# THE PROBLEM:
Identify each line below that contains the word "struct", and copy it out.

[Saved data entries]
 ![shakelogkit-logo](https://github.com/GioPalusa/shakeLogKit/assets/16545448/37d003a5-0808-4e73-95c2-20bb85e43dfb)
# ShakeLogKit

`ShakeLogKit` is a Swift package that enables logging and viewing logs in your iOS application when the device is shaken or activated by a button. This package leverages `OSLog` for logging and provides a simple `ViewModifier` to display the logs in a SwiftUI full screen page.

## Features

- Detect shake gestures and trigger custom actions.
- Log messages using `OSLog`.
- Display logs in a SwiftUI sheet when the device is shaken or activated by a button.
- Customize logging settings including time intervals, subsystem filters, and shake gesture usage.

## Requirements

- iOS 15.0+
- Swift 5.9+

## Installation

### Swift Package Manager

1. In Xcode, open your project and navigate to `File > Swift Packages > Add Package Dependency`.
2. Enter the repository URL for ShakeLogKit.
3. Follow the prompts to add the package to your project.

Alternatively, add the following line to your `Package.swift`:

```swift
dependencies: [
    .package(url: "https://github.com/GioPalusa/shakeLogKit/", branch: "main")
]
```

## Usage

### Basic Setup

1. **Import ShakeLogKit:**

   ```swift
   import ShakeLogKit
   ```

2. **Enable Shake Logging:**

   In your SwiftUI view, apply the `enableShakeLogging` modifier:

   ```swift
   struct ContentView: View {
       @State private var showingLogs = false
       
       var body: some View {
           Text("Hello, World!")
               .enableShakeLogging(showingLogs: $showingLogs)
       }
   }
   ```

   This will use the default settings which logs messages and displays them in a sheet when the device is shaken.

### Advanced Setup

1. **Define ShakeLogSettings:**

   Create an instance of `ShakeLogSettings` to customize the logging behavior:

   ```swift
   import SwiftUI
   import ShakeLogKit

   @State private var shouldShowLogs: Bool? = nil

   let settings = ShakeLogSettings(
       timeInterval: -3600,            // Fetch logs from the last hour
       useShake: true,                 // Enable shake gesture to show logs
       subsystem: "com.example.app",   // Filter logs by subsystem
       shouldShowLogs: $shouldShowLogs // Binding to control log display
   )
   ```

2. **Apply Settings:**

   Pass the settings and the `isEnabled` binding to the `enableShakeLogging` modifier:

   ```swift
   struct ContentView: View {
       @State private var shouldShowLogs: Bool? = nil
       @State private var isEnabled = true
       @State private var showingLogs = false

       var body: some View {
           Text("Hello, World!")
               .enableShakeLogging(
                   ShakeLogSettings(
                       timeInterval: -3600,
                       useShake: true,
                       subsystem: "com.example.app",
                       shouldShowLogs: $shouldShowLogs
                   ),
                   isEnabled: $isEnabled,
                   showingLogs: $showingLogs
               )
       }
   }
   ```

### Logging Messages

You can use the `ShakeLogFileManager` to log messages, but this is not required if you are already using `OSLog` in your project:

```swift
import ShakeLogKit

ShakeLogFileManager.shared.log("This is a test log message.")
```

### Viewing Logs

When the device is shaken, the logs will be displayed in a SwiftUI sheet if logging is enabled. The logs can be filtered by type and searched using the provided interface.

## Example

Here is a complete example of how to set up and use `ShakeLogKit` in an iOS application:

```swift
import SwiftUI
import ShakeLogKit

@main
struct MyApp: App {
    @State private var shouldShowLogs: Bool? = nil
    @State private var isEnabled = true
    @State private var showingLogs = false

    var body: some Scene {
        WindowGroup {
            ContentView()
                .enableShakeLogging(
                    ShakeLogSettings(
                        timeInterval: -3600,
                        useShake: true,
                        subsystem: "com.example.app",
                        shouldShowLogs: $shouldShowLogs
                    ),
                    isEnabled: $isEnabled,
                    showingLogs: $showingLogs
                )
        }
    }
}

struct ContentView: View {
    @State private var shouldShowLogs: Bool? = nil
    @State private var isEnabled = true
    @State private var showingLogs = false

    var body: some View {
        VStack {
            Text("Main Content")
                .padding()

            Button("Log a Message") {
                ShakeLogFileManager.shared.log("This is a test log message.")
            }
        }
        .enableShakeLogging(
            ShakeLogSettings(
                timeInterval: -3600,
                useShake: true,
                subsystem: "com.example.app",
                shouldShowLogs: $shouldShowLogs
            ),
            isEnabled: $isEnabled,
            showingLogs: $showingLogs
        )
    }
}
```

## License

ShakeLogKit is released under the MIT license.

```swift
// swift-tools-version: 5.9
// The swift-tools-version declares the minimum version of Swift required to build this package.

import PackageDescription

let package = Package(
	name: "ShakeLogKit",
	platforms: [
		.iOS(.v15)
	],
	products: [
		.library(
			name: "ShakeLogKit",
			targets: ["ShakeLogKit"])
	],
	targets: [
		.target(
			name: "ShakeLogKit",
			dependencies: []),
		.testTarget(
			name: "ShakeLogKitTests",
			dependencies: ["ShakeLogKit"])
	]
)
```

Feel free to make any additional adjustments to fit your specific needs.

# REPLY TO THE TASK:
   struct ContentView: View {
   struct ContentView: View {
struct MyApp: App {
struct ContentView: View {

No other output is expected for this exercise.